Gov. Brian Kemp used his emergency powers to extend an executive order that limits legal liability for Georgia’s hospitals and medical workers during the coronavirus pandemic, while also including a provision that specifically excludes abortion providers from the protections.
The order signed Tuesday renews authority first granted in April that designates hospitals and frontline medical staffers as “auxiliary emergency management workers” and provides them additional legal protection from personal injury lawsuits during the pandemic.
For the first time, however, the Republican also specifically exempts from protection the medical employees who perform abortions. His office said in a statement the decision will not affect facilities that doctors use to perform abortions.
“It should come as no surprise that elective abortions are not emergency management activities,” Kemp spokeswoman Candice Broce said. “Abortion providers are undeserving of enhanced liability protections because they are doing nothing to fight COVID-19 in Georgia.”
Kemp ran for governor on a promise to limit abortions, and last year he signed into law one of the nation’s strictest anti-abortion measures. It seeks to outlaw most abortions once a doctor can detect a fetus’ “heartbeat” — usually about six weeks into a pregnancy — and was soon challenged in court.
It was a more nuanced step than those taken by other Republican-led states to limit abortions during the pandemic. Texas officials said abortions should be delayed to preserve lifesaving protective gear before abandoning the fight amid a legal dispute that went to the U.S. Supreme Court.
And abortion rights groups sued to stop a group of states that included Alabama, Arkansas, Louisiana, Ohio, Oklahoma and Tennessee that sought to delay abortions by including the procedure in lists of nonessential procedures.
In Georgia, supporters of abortion rights have closely watched Kemp’s emergency orders for signs of restrictions. Staci Fox, the chief executive of Atlanta-based Planned Parenthood Southeast Advocates, said the organization’s attorneys are reviewing Kemp’s decision.
“Abortion is essential and it remains legal in the state of Georgia,” Fox said. “The governor’s order regarding legal immunity does not impact a patient’s ability to access abortion.”
Anti-abortion groups praised the governor’s stance. Cole Muzio of the Family Policy Alliance of Georgia said doctors and first responders are the “heroes who deserve legal protection” and not abortion providers.

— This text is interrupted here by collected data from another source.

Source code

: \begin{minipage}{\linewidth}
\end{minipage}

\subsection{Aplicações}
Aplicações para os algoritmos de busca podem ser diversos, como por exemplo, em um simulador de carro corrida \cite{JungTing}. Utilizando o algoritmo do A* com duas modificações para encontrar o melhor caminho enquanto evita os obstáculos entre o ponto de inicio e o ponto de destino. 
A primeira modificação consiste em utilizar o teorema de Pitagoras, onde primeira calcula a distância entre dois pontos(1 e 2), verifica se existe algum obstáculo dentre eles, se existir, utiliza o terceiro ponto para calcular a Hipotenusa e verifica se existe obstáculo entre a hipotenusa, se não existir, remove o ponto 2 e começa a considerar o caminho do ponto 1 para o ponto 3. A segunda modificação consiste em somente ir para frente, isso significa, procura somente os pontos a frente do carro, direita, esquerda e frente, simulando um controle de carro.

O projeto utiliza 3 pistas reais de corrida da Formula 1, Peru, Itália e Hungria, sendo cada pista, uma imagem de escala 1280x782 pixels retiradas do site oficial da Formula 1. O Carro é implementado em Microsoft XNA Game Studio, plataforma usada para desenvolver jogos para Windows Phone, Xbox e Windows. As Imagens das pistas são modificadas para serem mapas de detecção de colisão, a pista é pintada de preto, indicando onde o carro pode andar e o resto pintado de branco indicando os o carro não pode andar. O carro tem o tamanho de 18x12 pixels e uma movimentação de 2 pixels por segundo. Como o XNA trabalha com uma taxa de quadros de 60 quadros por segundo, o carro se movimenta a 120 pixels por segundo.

“We will protect the innocent and defend those who use medicine to save and to heal,” said Muzio, who added that the same legal protections should not extend to those “who willfully ignore science and decency in order to promote a barbaric ideology.”
But Kemp is also facing pressure from some anti-abortion activists to take a more aggressive approach and halt all abortions. The Georgia Right to Life group launched an online petition pressing Kemp to shutter abortion facilities during the pandemic.

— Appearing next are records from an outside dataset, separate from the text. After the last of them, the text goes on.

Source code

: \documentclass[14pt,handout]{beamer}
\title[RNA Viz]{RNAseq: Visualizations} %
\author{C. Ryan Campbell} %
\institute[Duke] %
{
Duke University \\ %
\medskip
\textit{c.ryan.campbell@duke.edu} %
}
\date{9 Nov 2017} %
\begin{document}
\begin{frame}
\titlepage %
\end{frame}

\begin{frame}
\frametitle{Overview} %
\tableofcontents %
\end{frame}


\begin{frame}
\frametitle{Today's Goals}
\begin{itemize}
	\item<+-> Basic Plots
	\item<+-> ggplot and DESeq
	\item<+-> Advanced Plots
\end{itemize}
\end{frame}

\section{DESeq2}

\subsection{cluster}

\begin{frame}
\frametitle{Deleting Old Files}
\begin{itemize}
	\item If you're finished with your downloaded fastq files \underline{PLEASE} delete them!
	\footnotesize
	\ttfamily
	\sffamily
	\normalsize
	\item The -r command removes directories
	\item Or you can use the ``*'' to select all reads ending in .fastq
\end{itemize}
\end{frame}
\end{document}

When he issued his original order in April, Kemp’s decision to limit the legal liability of some medical providers was hailed by hospital executives as much-needed help for a strained health care system, though watchdog groups and legal advocates worried that he went too far.

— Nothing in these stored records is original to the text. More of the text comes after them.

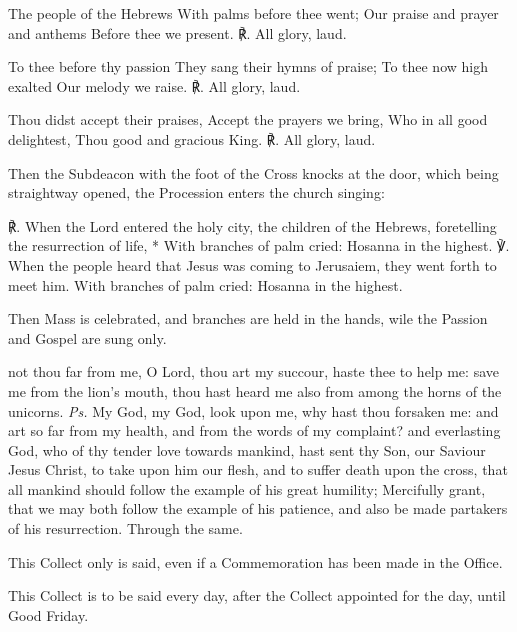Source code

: The people of the Hebrews With palms before thee went; Our praise and prayer and anthems Before thee we present. ℟. All glory, laud.\par
To thee before thy passion They sang their hymns of praise; To thee now high exalted Our melody we raise. ℟. All glory, laud.\par
Thou didst accept their praises, Accept the prayers we bring, Who in all good delightest, Thou good and gracious King. ℟. All glory, laud.\par
\begin{rubric}
    Then the Subdeacon with the foot of the Cross knocks at the door, which being straightway opened, the Procession enters the church singing:
\end{rubric}\par\noindent
℟. When the Lord entered the holy city, the children of the Hebrews, foretelling the resurrection of life, * With branches of palm cried: Hosanna in the highest. ℣. When the people heard that Jesus was coming to Jerusaiem, they went forth to meet him. With branches of palm cried: Hosanna in the highest.
\begin{rubric}
    Then Mass is celebrated, and branches are held in the hands, wile the Passion and Gospel are sung only.
\end{rubric}
\introit
{} not thou far from me, O Lord, thou art my succour, haste thee to help me: save me from the lion's mouth, thou hast heard me also from among the horns of the unicorns. \textit{Ps.} My God, my God, look upon me, why hast thou forsaken me: and art so far from my health, and from the words of my complaint? 
\collect
{} and everlasting God, who of thy tender love towards mankind, hast sent thy Son, our Saviour Jesus Christ, to take upon him our flesh, and to suffer death upon the cross, that all mankind should follow the example of his great humility; Mercifully grant, that we may both follow the example of his patience, and also be made partakers of his resurrection. Through the same.
\begin{rubric}
    This Collect only is said, even if a Commemoration has been made in the Office.
\end{rubric}
\begin{rubric}
    This Collect is to be said every day, after the Collect appointed for the day, until Good Friday.
\end{rubric}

The governor’s order doesn’t protect staff or facilities from liability in the case of intentional harm or “gross negligence,” a legal standard that can trigger punitive damage awards in liability cases. It also limits liability for issues beyond COVID-19, the disease caused by the coronavirus.
Kemp’s initial order, signed April 14, didn’t include abortion providers in a broader grouping of hospitals, surgical and diagnostic centers, mobile clinics, rehab facilities, nursing homes and assisted living communities that were granted legal protections.
His follow-up order Tuesday specifically excluded them, saying “in no case shall workers providing or performing services in or in conjunction with healthcare facilities” that carry out abortions be granted the protections under his order.